I have a method sub inside my main form that when called, it should disable the buttons within the form. For some reason, when I try to call this method from a usercontrol within the main form, it will not disable the buttons. Despite this, it will still run all other code within the method without an issue, so I am sure that the method is being called correctly.
I have attempted various ways to get this to work and I have found that if I call the method within the form itself instead, it will disable the buttons, though this is not what I intend to do.
This is the method I coded below:
Public Sub ChangeButtonAccessibility(switch As Boolean)
If switch = True Then
MessageBox.Show("TEST")
btnAudioMethod.Enabled = False
btnVideoMethod.Enabled = False
btnDocumentMethod.Enabled = False
btnImageMethod.Enabled = False
Else
MessageBox.Show("TEST2")
btnAudioMethod.Enabled = True
btnVideoMethod.Enabled = True
btnDocumentMethod.Enabled = True
btnImageMethod.Enabled = True
End If
End Sub
It is being called using:
ChangeButtonAccessibility(True)
As you can see, I placed some message boxes to test this and found that they will appear when the method is called from the usercontrol but won't disable the buttons. Again, if I call the same method from the form instead of the usercontrol, it will disable them.

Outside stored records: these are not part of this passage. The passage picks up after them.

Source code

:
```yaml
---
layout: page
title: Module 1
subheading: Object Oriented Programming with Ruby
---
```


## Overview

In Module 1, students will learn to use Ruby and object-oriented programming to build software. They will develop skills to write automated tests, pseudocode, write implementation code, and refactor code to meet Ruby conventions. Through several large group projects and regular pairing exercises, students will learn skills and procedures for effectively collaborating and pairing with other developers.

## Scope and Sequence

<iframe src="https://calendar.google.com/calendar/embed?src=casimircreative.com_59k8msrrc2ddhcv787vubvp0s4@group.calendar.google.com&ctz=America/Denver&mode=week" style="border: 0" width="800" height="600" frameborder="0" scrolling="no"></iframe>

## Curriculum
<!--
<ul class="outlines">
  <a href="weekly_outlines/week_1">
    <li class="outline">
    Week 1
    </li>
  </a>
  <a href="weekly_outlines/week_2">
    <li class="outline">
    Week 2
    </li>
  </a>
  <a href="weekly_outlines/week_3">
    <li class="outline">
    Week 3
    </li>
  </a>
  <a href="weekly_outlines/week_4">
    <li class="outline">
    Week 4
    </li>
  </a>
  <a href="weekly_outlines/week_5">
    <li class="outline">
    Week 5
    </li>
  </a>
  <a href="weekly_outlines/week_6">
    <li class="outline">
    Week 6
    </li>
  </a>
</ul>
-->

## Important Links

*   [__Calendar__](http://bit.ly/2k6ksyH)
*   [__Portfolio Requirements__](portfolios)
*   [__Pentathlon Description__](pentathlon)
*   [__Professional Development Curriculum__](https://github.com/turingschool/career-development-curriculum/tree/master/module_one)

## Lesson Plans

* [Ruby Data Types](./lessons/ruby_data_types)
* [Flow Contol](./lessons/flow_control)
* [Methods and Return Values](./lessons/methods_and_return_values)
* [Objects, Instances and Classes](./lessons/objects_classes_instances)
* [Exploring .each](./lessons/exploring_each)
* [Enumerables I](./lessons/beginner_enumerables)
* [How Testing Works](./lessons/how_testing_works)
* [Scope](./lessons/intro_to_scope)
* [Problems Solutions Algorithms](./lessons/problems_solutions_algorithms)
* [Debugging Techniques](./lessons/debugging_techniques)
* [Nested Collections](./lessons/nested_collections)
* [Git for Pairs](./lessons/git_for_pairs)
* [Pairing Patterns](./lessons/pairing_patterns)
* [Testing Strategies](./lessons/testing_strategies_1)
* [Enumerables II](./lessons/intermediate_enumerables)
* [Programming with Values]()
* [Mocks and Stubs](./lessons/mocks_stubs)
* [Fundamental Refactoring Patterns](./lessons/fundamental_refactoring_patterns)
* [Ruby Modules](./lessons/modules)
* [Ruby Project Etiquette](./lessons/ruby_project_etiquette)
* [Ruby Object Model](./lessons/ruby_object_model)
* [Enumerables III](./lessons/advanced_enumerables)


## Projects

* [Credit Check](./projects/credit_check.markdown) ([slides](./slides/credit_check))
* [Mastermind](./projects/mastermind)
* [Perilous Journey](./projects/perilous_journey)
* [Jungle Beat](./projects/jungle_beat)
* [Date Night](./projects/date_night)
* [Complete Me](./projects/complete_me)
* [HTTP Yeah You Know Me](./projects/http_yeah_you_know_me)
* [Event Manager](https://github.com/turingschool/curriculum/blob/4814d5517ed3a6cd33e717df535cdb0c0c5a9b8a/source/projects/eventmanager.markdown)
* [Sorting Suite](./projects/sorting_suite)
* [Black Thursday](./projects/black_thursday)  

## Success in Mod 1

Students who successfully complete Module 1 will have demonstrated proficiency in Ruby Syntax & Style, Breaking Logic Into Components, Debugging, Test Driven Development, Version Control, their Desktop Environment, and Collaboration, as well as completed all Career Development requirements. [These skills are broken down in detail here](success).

It also will not work if I directly modify the buttons from the usercontrol instead of calling a method, in fact I originally tried doing that before switching to a method call.
I find this very strange. There may be a simple explanation to this, but after looking everywhere online I cannot find an answer.
There are two common reasons you might have this issue:
If ChangeButtonAccessibility()
is called from another thread, you need to Invoke
when setting control properties. You cannot set them directly, because the control memory belongs to the main UI thread. Certain kinds of control events can cause this in normal event methods, or sometimes when you go between different forms, and you can check by using the InvokeRequired
property.
Changing control properties does NOT immediately update the control on the screen. Rather, it goes through the Windows message pump in order to raise a Paint event before controls are redrawn. Until the code that calls your method returns execution flow back to the main message loop, you won't be able to see any changes. In other words, the method for the code that calls this method has to actually finish before you can see the changes.
Both of these issues are also often better solved by rethinking the design a bit.
Finally, as a side issue from the question we can simplify the code to reduce the size of the method by half:
Public Sub ChangeButtonAccessibility(switch As Boolean)
MessageBox.Show(If(switch, "TEST", "TEST2"))
switch = Not switch
btnAudioMethod.Enabled = switch
btnVideoMethod.Enabled = switch
btnDocumentMethod.Enabled = switch
btnImageMethod.Enabled = switch
End Sub
And we can simplify it even further with a better name for the input boolean that avoids the need for negation.